La chronique de Jean-Philippe de Garate
15H49 - mardi 14 décembre 2021

Premier piège, et pas le moindre

 

Une des causes de la distance que Valérie Pécresse avait prise avec Les Républicains était connue : ce parti semblait attirer sur ses dirigeants, tel un aimant, les procédures pénales à répétition. C’est simple : ça n’arrêtait pas. On ne va pas reprendre ici la liste des affaires — savamment égrenées semestre après semestre par la machine politico-judiciaire — qui semblaient, appesantissant encore et encore une ancre déjà lourde, interdire au « bateau de la droite républicaine » de reprendre le large. « Libres », le micro-parti de Valérie Pécresse ? Tout un programme résumé en un mot.

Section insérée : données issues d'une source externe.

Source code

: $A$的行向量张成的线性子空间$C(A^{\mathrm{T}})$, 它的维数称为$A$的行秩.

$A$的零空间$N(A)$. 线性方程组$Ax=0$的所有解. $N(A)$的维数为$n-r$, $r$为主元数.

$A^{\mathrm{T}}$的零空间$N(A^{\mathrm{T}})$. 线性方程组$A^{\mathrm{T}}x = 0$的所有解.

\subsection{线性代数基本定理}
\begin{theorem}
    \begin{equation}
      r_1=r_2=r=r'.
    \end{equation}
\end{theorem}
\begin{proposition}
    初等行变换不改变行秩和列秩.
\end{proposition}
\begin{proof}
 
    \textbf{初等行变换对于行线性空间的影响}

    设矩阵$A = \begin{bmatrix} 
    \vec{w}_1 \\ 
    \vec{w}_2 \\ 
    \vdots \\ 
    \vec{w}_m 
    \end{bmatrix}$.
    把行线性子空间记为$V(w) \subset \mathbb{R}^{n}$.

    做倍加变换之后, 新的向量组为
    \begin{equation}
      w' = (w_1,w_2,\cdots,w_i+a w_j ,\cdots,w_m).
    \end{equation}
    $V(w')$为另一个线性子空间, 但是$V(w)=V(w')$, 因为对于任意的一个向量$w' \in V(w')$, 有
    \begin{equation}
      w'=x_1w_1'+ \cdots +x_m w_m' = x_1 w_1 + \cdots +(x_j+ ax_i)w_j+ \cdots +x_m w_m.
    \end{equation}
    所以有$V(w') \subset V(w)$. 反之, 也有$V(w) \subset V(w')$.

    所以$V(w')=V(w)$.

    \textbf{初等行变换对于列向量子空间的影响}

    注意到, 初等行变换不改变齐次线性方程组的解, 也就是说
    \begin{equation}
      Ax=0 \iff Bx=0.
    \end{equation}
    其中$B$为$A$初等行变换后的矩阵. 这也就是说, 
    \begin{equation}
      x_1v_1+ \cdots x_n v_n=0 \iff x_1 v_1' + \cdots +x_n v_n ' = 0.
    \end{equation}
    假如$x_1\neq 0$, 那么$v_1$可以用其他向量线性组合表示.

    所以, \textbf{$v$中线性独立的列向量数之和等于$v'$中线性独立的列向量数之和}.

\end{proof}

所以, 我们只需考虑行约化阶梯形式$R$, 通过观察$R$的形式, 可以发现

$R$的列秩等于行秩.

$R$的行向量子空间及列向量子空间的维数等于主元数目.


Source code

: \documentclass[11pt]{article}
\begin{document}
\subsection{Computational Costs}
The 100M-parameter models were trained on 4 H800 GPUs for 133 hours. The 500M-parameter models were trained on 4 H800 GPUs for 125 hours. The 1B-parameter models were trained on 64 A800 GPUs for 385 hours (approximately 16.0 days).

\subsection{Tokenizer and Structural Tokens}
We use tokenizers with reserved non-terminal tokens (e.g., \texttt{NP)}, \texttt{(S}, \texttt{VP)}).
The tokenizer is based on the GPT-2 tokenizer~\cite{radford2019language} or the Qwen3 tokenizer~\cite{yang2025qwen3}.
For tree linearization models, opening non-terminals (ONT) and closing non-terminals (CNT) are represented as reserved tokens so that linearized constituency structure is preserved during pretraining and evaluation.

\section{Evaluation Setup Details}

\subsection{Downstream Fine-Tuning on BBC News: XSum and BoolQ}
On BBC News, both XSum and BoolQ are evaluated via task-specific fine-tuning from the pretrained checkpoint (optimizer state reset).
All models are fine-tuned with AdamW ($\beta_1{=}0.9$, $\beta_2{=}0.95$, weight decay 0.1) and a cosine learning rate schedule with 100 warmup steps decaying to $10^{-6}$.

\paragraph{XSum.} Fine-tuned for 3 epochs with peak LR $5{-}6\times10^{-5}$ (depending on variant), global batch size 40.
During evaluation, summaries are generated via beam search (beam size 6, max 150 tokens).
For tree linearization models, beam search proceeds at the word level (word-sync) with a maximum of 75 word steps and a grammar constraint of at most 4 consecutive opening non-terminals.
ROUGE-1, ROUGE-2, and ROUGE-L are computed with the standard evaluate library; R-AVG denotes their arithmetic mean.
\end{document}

Certes, être libre constitue un préalable non négociable pour un vrai Républicain, mais le retour de Valérie Pécresse vers LR, son élection par les militants de ce Parti renvoie les uns et les autres à une analyse nécessaire de l’ensemble. Reprendre une entreprise, c’est en assumer les comptes, tous les comptes. Et les mécomptes. Rejouer, surjouer Charles de Gaulle, Georges Pompidou ou Jacques Chirac serait improductif : nous avons changé, non de période, voire d’époque, mais d’âge.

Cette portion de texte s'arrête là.